The date July 14th 2016 is officially the day that Theresa May become the Prime Minister of the United Kingdom. As only the second female prime minister in British history, she has already created major waves. In her first full day in Downing Street, she has formed her first cabinet and made some interesting appointments.

But what does all this mean for the average man and woman in the street? Only time will tell as to what it means for them, but it is possible to make some predictions based on recent events.

Long-Term Economic Policy Will Stay the Same

The good news for homeowners is that the same economic policy David Cameron implemented will likely remain the same. Theresa May is seen as a steady hand and prefers to hold the centre ground of politics. Although she has yet to say what she will aim to accomplish, it is clear that she is highly likely to follow an economic policy she previously gave full support to.

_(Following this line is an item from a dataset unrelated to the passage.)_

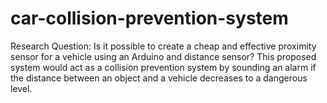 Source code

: # car-collision-prevention-system
Research Question: Is it possible to create a cheap and effective proximity sensor for a vehicle using an Arduino and distance sensor?  This proposed system would act as a collision prevention system by sounding an alarm if the distance between an object and a vehicle decreases to a dangerous level.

For homeowners, this will be a welcome relief because it will mean no major changes anytime soon, particularly to interest rates.

Is Brexit Still Going Ahead?

There is no doubt that the course of Brexit will continue as before. Brexit is something that Theresa May campaigned against, but she has already said that she will respect the outcome of the vote. It would be unthinkable for her to try to overrule the will of the British people.

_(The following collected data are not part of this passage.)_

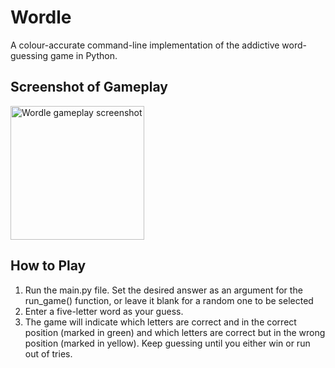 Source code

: # Wordle
A colour-accurate command-line implementation of the addictive word-guessing game in Python.

## Screenshot of Gameplay
<img width="214" alt="Wordle gameplay screenshot" src="https://user-images.githubusercontent.com/98430636/221374455-34679d49-1aaf-4dad-af47-a619424af7d1.png">


## How to Play
1. Run the main.py file. Set the desired answer as an argument for the run_game() function, or leave it blank for a random one to be selected
2. Enter a five-letter word as your guess.
3. The game will indicate which letters are correct and in the correct position (marked in green) and which letters are correct but in the wrong position (marked in yellow).
Keep guessing until you either win or run out of tries.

That means the economic fears raised by various parties may well come true. This will be a time of consolidation for those concerned about their home finances. It makes sense to avoid any major purchases or any attempts to take out lines of credit now.

Has the Sterling Recovered?

If you are going on holiday this summer, you have likely thought about what Brexit means for your holiday money. But with the election of a new Conservative Party leader, the irresistible drop in Sterling has stopped. It fell to lows of 1.28 to the dollar, but it has bounced back to reach 1.33 to the dollar.

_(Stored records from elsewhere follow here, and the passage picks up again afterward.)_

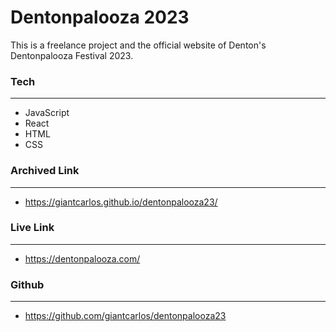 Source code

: # **Dentonpalooza 2023**

This is a freelance project and the official website of Denton's Dentonpalooza Festival 2023.

### **Tech**
---

- JavaScript
- React
- HTML
- CSS


### **Archived Link**
---

- https://giantcarlos.github.io/dentonpalooza23/



### **Live Link**
---

- https://dentonpalooza.com/



### **Github**
---

- https://github.com/giantcarlos/dentonpalooza23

This is the time to purchase your holiday money and to lock in those great rates. Most financial analysts agree that the bounce back has happened because of the ending of the uncertainty surrounding who will lead Britain during the next few years. But they also agree that Sterling will continue to drop when Theresa May triggers Article 50.

Will Taxes Go Up?

It is almost a British tradition that whenever a new Prime Minister begins their term, they will put up taxes. Rarely does this come in the form of income tax, but other taxes tend to rise, as it did when Gordon Brown became Prime Minister. But you should not expect this at this time.

Due to the splitting of the country over Brexit, the May Government’s top priority will be to stop the instability. On the contrary, they will seek to avoid making any major policy announcements, other than those relating to Brexit.

In short, your home finances likely will not change that much as a result of any tax increases, at least not at this time.

What Does the Future Hold?

The future is one that becomes clearer by the second. The speedy election of Theresa May is better for the British economy and the British people. The longer uncertainty lasts, the lower Sterling falls, and the more skittish businesses become about expanding.

But households should avoid making any major purchases using credit at this time. The uncertainty that will afflict the British economy once Article 50 is triggered could be terminal. Those paying back loans are going to be most at risk when the economy begins to shift.